Your task is to repeat the records exactly from the line containing "7. track-trace (Traceability System)" onward, through the final line.

::: ENTRIES PROVIDED

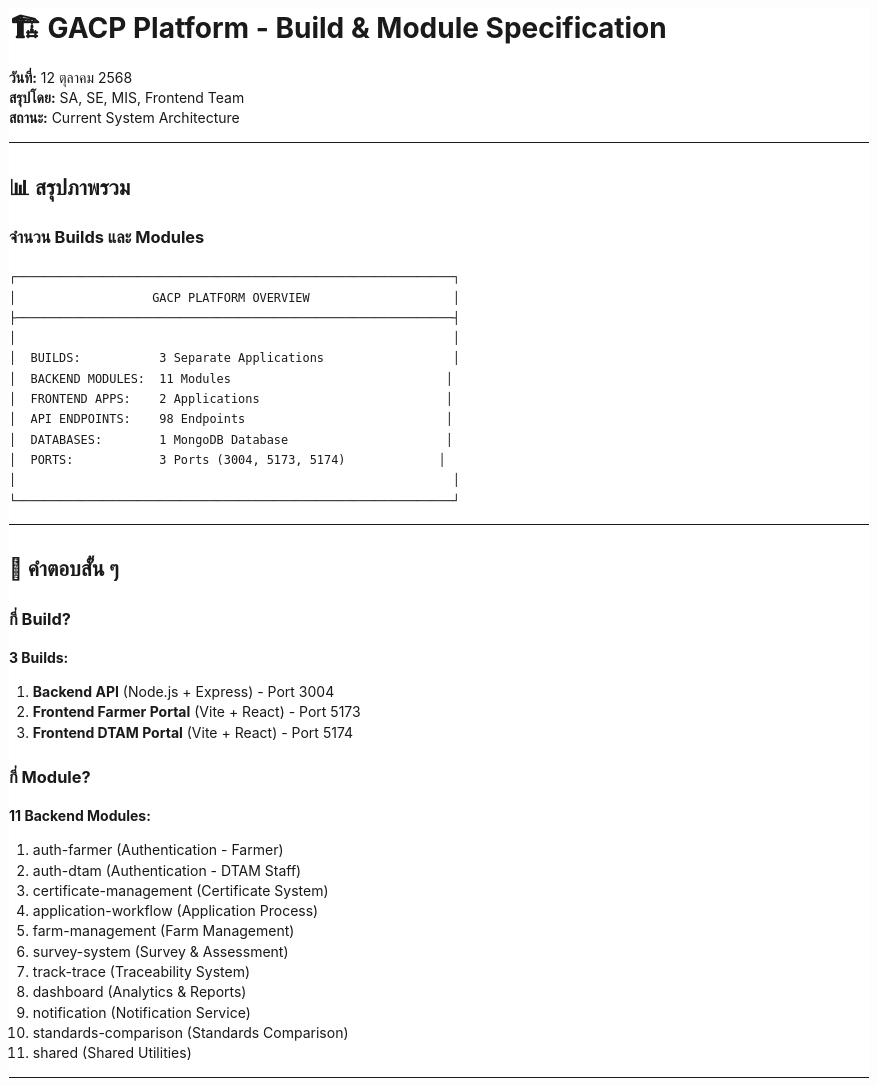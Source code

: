 # 🏗️ GACP Platform - Build & Module Specification

**วันที่:** 12 ตุลาคม 2568  
**สรุปโดย:** SA, SE, MIS, Frontend Team  
**สถานะ:** Current System Architecture

---

## 📊 สรุปภาพรวม

### **จำนวน Builds และ Modules**

```
┌─────────────────────────────────────────────────────────────┐
│                   GACP PLATFORM OVERVIEW                    │
├─────────────────────────────────────────────────────────────┤
│                                                             │
│  BUILDS:           3 Separate Applications                  │
│  BACKEND MODULES:  11 Modules                              │
│  FRONTEND APPS:    2 Applications                          │
│  API ENDPOINTS:    98 Endpoints                            │
│  DATABASES:        1 MongoDB Database                      │
│  PORTS:            3 Ports (3004, 5173, 5174)             │
│                                                             │
└─────────────────────────────────────────────────────────────┘
```

---

## 🔢 **คำตอบสั้น ๆ**

### **กี่ Build?**

**3 Builds:**

1. **Backend API** (Node.js + Express) - Port 3004
2. **Frontend Farmer Portal** (Vite + React) - Port 5173
3. **Frontend DTAM Portal** (Vite + React) - Port 5174

### **กี่ Module?**

**11 Backend Modules:**

1. auth-farmer (Authentication - Farmer)
2. auth-dtam (Authentication - DTAM Staff)
3. certificate-management (Certificate System)
4. application-workflow (Application Process)
5. farm-management (Farm Management)
6. survey-system (Survey & Assessment)
7. track-trace (Traceability System)
8. dashboard (Analytics & Reports)
9. notification (Notification Service)
10. standards-comparison (Standards Comparison)
11. shared (Shared Utilities)

---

::::::

_REPLY TO THE EXERCISE_
7. track-trace (Traceability System)
8. dashboard (Analytics & Reports)
9. notification (Notification Service)
10. standards-comparison (Standards Comparison)
11. shared (Shared Utilities)

---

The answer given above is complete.